There are alternatives to loading up on sugar, most of those alternatives involve the consumption of whole foods rather than any form of processed foods. Here is a list of some of the sweet alternatives to too much sugar.
- Whole vegetables contain less fructose and sucrose than whole fruits, so a larger portion of these can be consumed daily, especially since the vitamins, minerals, fiber and other nutrients are essential to your health.
- Whole fruits contain sucrose and fructose, but they also include potassium, vitamin C, folate and a number of antioxidants, but eat them whole or drink the freshly extracted juice to get their best benefits.
- Milk products contain lactose, but they also contain calcium, protein, vitamins, and minerals that the body needs. Consuming these foods in the least processed form possible is the best way to get those nutrients with the least amount of sugar. Those who are lactose intolerant need to limit milk products significantly if not avoid them entirely.

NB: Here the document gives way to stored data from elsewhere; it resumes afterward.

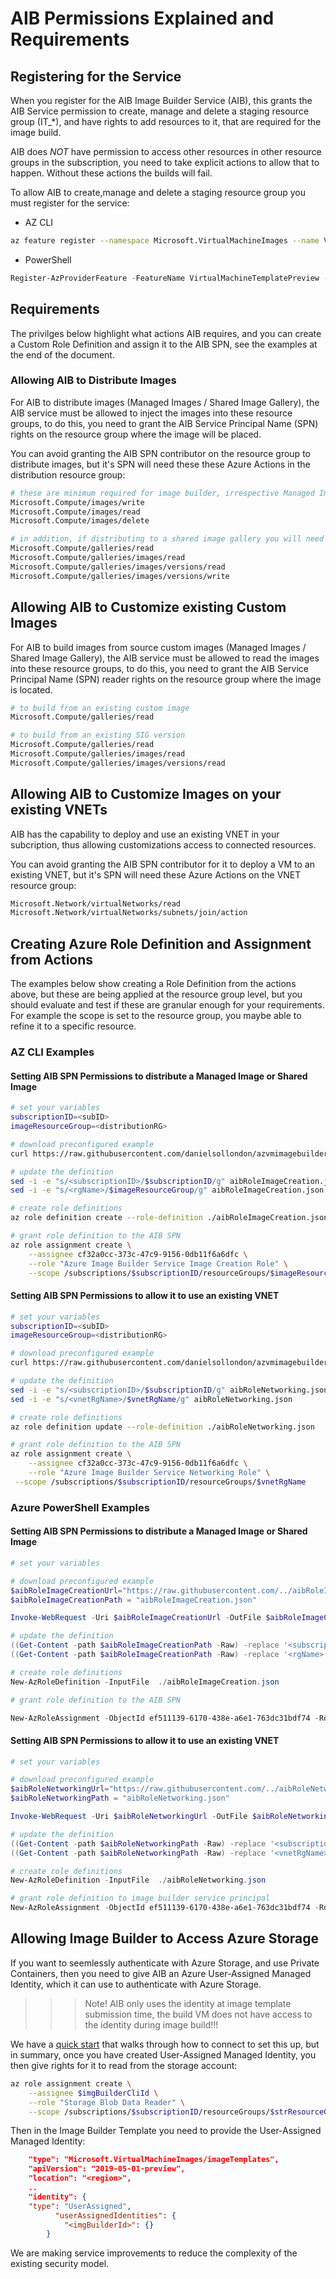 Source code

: # AIB Permissions Explained and Requirements
## Registering for the Service
When you register for the AIB Image Builder Service (AIB), this grants the AIB Service permission to create, manage and delete a staging resource group (IT_*), and have rights to add resources to it, that are required for the image build. 

AIB does *NOT* have permission to access other resources in other resource groups in the subscription, you need to take explicit actions to allow that to happen. Without these actions the builds will fail.

To allow AIB to create,manage and delete a staging resource group you must register for the service:
* AZ CLI
```bash
az feature register --namespace Microsoft.VirtualMachineImages --name VirtualMachineTemplatePreview
```
* PowerShell
```PowerShell
Register-AzProviderFeature -FeatureName VirtualMachineTemplatePreview -ProviderNamespace Microsoft.VirtualMachineImages
```

## Requirements
The privilges below highlight what actions AIB requires, and you can create a Custom Role Definition and assign it to the AIB SPN, see the examples at the end of the document.

### Allowing AIB to Distribute Images
For AIB to distribute images (Managed Images / Shared Image Gallery), the AIB service must be allowed to inject the images into these resource groups, to do this, you need to grant the AIB Service Principal Name (SPN) rights on the resource group where the image will be placed. 

You can avoid granting the AIB SPN contributor on the resource group to distribute images, but it's SPN will need these these Azure Actions in the distribution resource group:

```bash
# these are minimum required for image builder, irrespective Managed Images \ Shared Image Gallery
Microsoft.Compute/images/write
Microsoft.Compute/images/read
Microsoft.Compute/images/delete

# in addition, if distributing to a shared image gallery you will need these:
Microsoft.Compute/galleries/read
Microsoft.Compute/galleries/images/read
Microsoft.Compute/galleries/images/versions/read
Microsoft.Compute/galleries/images/versions/write
```

## Allowing AIB to Customize existing Custom Images
For AIB to build images from source custom images (Managed Images / Shared Image Gallery), the AIB service must be allowed to read the images into these resource groups, to do this, you need to grant the AIB Service Principal Name (SPN) reader rights on the resource group where the image is located. 

```bash
# to build from an existing custom image
Microsoft.Compute/galleries/read

# to build from an existing SIG version
Microsoft.Compute/galleries/read
Microsoft.Compute/galleries/images/read
Microsoft.Compute/galleries/images/versions/read
```

## Allowing AIB to Customize Images on your existing VNETs
AIB has the capability to deploy and use an existing VNET in your subcription, thus allowing customizations access to connected resources. 

You can avoid granting the AIB SPN contributor for it to deploy a VM to an existing VNET, but it's SPN will need these Azure Actions on the VNET resource group:

```bash
Microsoft.Network/virtualNetworks/read
Microsoft.Network/virtualNetworks/subnets/join/action
```

## Creating Azure Role Definition and Assignment from Actions
The examples below show creating a Role Definition from the actions above, but these are being applied at the resource group level, but you should evaluate and test if these are granular enough for your requirements. For example the scope is set to the resource group, you maybe able to refine it to a specific resource.

### AZ CLI Examples
#### Setting AIB SPN Permissions to distribute a Managed Image or Shared Image 
```bash
# set your variables
subscriptionID=<subID>
imageResourceGroup=<distributionRG>

# download preconfigured example
curl https://raw.githubusercontent.com/danielsollondon/azvmimagebuilder/master/solutions/12_Creating_AIB_Security_Roles/aibRoleImageCreation.json -o aibRoleImageCreation.json

# update the definition
sed -i -e "s/<subscriptionID>/$subscriptionID/g" aibRoleImageCreation.json
sed -i -e "s/<rgName>/$imageResourceGroup/g" aibRoleImageCreation.json

# create role definitions
az role definition create --role-definition ./aibRoleImageCreation.json

# grant role definition to the AIB SPN
az role assignment create \
    --assignee cf32a0cc-373c-47c9-9156-0db11f6a6dfc \
    --role "Azure Image Builder Service Image Creation Role" \
    --scope /subscriptions/$subscriptionID/resourceGroups/$imageResourceGroup
```

#### Setting AIB SPN Permissions to allow it to use an existing VNET
```bash
# set your variables
subscriptionID=<subID>
imageResourceGroup=<distributionRG>

# download preconfigured example
curl https://raw.githubusercontent.com/danielsollondon/azvmimagebuilder/master/solutions/12_Creating_AIB_Security_Roles/aibRoleNetworking.json -o aibRoleNetworking.json

# update the definition
sed -i -e "s/<subscriptionID>/$subscriptionID/g" aibRoleNetworking.json
sed -i -e "s/<vnetRgName>/$vnetRgName/g" aibRoleNetworking.json

# create role definitions
az role definition update --role-definition ./aibRoleNetworking.json

# grant role definition to the AIB SPN
az role assignment create \
    --assignee cf32a0cc-373c-47c9-9156-0db11f6a6dfc \
    --role "Azure Image Builder Service Networking Role" \
 --scope /subscriptions/$subscriptionID/resourceGroups/$vnetRgName
```

### Azure PowerShell Examples
#### Setting AIB SPN Permissions to distribute a Managed Image or Shared Image 
```powerShell
# set your variables

# download preconfigured example
$aibRoleImageCreationUrl="https://raw.githubusercontent.com/../aibRoleImageCreation.json"
$aibRoleImageCreationPath = "aibRoleImageCreation.json"

Invoke-WebRequest -Uri $aibRoleImageCreationUrl -OutFile $aibRoleImageCreationPath -UseBasicParsing

# update the definition
((Get-Content -path $aibRoleImageCreationPath -Raw) -replace '<subscriptionID>',$subscriptionID) | Set-Content -Path $aibRoleImageCreationPath
((Get-Content -path $aibRoleImageCreationPath -Raw) -replace '<rgName>', $imageResourceGroup) | Set-Content -Path $aibRoleImageCreationPath

# create role definitions
New-AzRoleDefinition -InputFile  ./aibRoleImageCreation.json

# grant role definition to the AIB SPN

New-AzRoleAssignment -ObjectId ef511139-6170-438e-a6e1-763dc31bdf74 -RoleDefinitionName "Azure Image Builder Service Image Creation Role" -Scope "/subscriptions/$subscriptionID/resourceGroups/$imageResourceGroup"
```

#### Setting AIB SPN Permissions to allow it to use an existing VNET

```powerShell
# set your variables

# download preconfigured example
$aibRoleNetworkingUrl="https://raw.githubusercontent.com/../aibRoleNetworking.json"
$aibRoleNetworkingPath = "aibRoleNetworking.json"

Invoke-WebRequest -Uri $aibRoleNetworkingUrl -OutFile $aibRoleNetworkingPath -UseBasicParsing

# update the definition
((Get-Content -path $aibRoleNetworkingPath -Raw) -replace '<subscriptionID>',$subscriptionID) | Set-Content -Path $aibRoleNetworkingPath
((Get-Content -path $aibRoleNetworkingPath -Raw) -replace '<vnetRgName>',$vnetRgName) | Set-Content -Path $aibRoleNetworkingPath

# create role definitions
New-AzRoleDefinition -InputFile  ./aibRoleNetworking.json

# grant role definition to image builder service principal
New-AzRoleAssignment -ObjectId ef511139-6170-438e-a6e1-763dc31bdf74 -RoleDefinitionName "Azure Image Builder Service Networking Role" -Scope "/subscriptions/$subscriptionID/resourceGroups/$vnetRgName"
```
## Allowing Image Builder to Access Azure Storage
If you want to seemlessly authenticate with Azure Storage, and use Private Containers, then you need to give AIB an Azure User-Assigned Managed Identity, which it can use to authenticate with Azure Storage.

>>> Note! AIB only uses the identity at image template submission time, the build VM does not have access to the identity during image build!!!

We have a [quick start](XXXXXXXhttps://github.com/danielsollondon/azvmimagebuilder/tree/master/quickquickstarts/7_Creating_Custom_Image_using_MSI_to_Access_Storage#create-a-custom-image-that-will-use-an-azure-user-assigned-managed-identity-to-seemlessly-access-files-azure-storage) that walks through how to connect to set this up, but in summary, once you have created User-Assigned Managed Identity, you then give rights for it to read from the storage account:

```bash
az role assignment create \
    --assignee $imgBuilderCliId \
    --role "Storage Blob Data Reader" \
    --scope /subscriptions/$subscriptionID/resourceGroups/$strResourceGroup/providers/Microsoft.Storage/storageAccounts/$scriptStorageAcc/blobServices/default/containers/$scriptStorageAccContainer 
```

Then in the Image Builder Template you need to provide the User-Assigned Managed Identity:

```json
    "type": "Microsoft.VirtualMachineImages/imageTemplates",
    "apiVersion": "2019-05-01-preview",
    "location": "<region>",
    ..
    "identity": {
    "type": "UserAssigned",
          "userAssignedIdentities": {
            "<imgBuilderId>": {}     
        }
```

We are making service improvements to reduce the complexity of the existing security model.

- Grains also contain a number of necessary nutrients but contain glucose, which can cause a great number of health issues for some individuals. Choosing whole grains over processed grains is the better option to avoid both the sugar content and glucose sensitivity issues. Opt for brown rice and oatmeal or low glucose grains rather than products with wheat and corn.
- Make dressings and sauces at home from whole fruits, vegetables, herbs and dairy products.

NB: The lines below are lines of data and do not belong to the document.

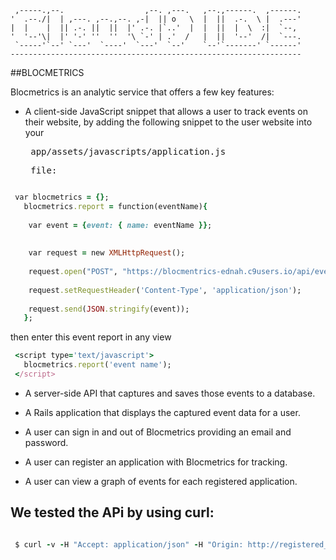 
     ,-----.,--.                  ,--. ,---.   ,--.,------.  ,------.
    '  .--./|  | ,---. ,--.,--. ,-|  || o   \  |  ||  .-.  \ |  .---'
    |  |    |  || .-. ||  ||  |' .-. |`..'  |  |  ||  |  \  :|  `--, 
    '  '--'\|  |' '-' ''  ''  '\ `-' | .'  /   |  ||  '--'  /|  `---.
     `-----'`--' `---'  `----'  `---'  `--'    `--'`-------' `------'
    ----------------------------------------------------------------- 

##BLOCMETRICS

Blocmetrics is an analytic service that offers a few key features:

* A client-side JavaScript snippet that allows a user to track events on their website, 
 by adding the following snippet to the user website into your <pre> app/assets/javascripts/application.js <pre> file:

```ruby
 var blocmetrics = {};
   blocmetrics.report = function(eventName){
   
    var event = {event: { name: eventName }};
 
   
    var request = new XMLHttpRequest();
  
    request.open("POST", "https://blocmentrics-ednah.c9users.io/api/events", true);
   
    request.setRequestHeader('Content-Type', 'application/json');
   
    request.send(JSON.stringify(event));
   };
```
then enter this event report in any view

```ruby
 <script type='text/javascript'>
   blocmetrics.report('event name');
 </script>
```

* A server-side API that captures and saves those events to a database.

* A Rails application that displays the captured event data for a user.

* A user can sign in and out of Blocmetrics providing an email and password.

* A user can register an application with Blocmetrics for tracking.

* A user can view a graph of events for each registered application.


## We tested the APi by using curl:

```ruby

 $ curl -v -H "Accept: application/json" -H "Origin: http://registered_application.com" -H "Content-Type: application/json" -X POST -d '{"name":"click"}'  https://blocmentrics-ednah.c9users.io/api/events>
 ```
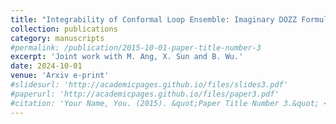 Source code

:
 ```yaml
---
title: "Integrability of Conformal Loop Ensemble: Imaginary DOZZ Formula and Beyond"
collection: publications
category: manuscripts
#permalink: /publication/2015-10-01-paper-title-number-3
excerpt: 'Joint work with M. Ang, X. Sun and B. Wu.'
date: 2024-10-01
venue: 'Arxiv e-print'
#slidesurl: 'http://academicpages.github.io/files/slides3.pdf'
#paperurl: 'http://academicpages.github.io/files/paper3.pdf'
#citation: 'Your Name, You. (2015). &quot;Paper Title Number 3.&quot; <i>Journal 1</i>. 1(3).'
---
```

- Make use of alternative sweeteners like raw honey, raw maple syrup, Xylitol or stevia.
- If chocolate is a craving go for dark chocolate with 70% or more cocoa in the ratio of ingredients.
Sugar has gotten a bad reputation for good reason. The empty calories from refined or added sugar serve absolutely no useful purpose when it comes to health and wellness, but cause a great deal of damage instead. Natural sources of sugar still contain some calories, but those calories come along with other nutrients the body needs. Better health can be obtained through the elimination or limitation of useless sugar as well as regulating, in varying degrees of moderation, the consumption of whole foods that contain various amounts of sugar.